◆ PROBLEM TO WORK ON ◆
Draw out every line with the word "formal" from the listing below.

◆ SUPPLIED MATERIAL ◆
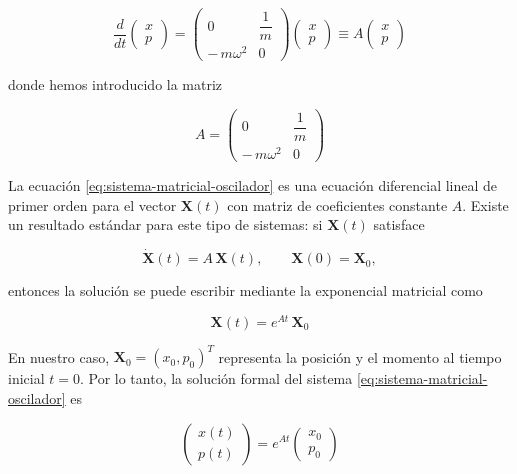 \documentclass{article}
\begin{document}
\begin{equation}
\frac{d}{dt}
\begin{pmatrix}
x \\[4pt]
p
\end{pmatrix}
=
\begin{pmatrix}
0 & \dfrac{1}{m} \\[6pt]
-\,m\omega^{2} & 0
\end{pmatrix}
\begin{pmatrix}
x \\[4pt]
p
\end{pmatrix}
\equiv
A
\begin{pmatrix}
x \\[4pt]
p
\end{pmatrix}
\label{eq:sistema-matricial-oscilador}
\end{equation}

donde hemos introducido la matriz

\begin{equation}
A =
\begin{pmatrix}
0 & \dfrac{1}{m} \\[6pt]
-\,m\omega^{2} & 0
\end{pmatrix}
\label{eq:matriz-A-oscilador}
\end{equation}

La ecuación \eqref{eq:sistema-matricial-oscilador} es una ecuación diferencial
lineal de primer orden para el vector $\mathbf{X}(t)$ con matriz de coeficientes
constante $A$. Existe un resultado estándar para este tipo de sistemas: si
$\mathbf{X}(t)$ satisface

\[
\dot{\mathbf{X}}(t) = A\,\mathbf{X}(t),
\qquad
\mathbf{X}(0) = \mathbf{X}_{0},
\]

entonces la solución se puede escribir mediante la exponencial matricial como

\[
\mathbf{X}(t) = e^{At}\,\mathbf{X}_{0}
\]

En nuestro caso, $\mathbf{X}_{0} = (x_{0},p_{0})^{T}$ representa la posición y
el momento al tiempo inicial $t=0$. Por lo tanto, la solución formal del sistema
\eqref{eq:sistema-matricial-oscilador} es

\begin{equation}
\begin{pmatrix}
x(t) \\[4pt]
p(t)
\end{pmatrix}
=
e^{At}
\begin{pmatrix}
x_{0} \\[4pt]
p_{0}
\end{pmatrix}
\label{eq:solucion-matricial-formal}
\end{equation}
\end{document}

◆ RESULT BELOW ◆
el momento al tiempo inicial $t=0$. Por lo tanto, la solución formal del sistema
\label{eq:solucion-matricial-formal}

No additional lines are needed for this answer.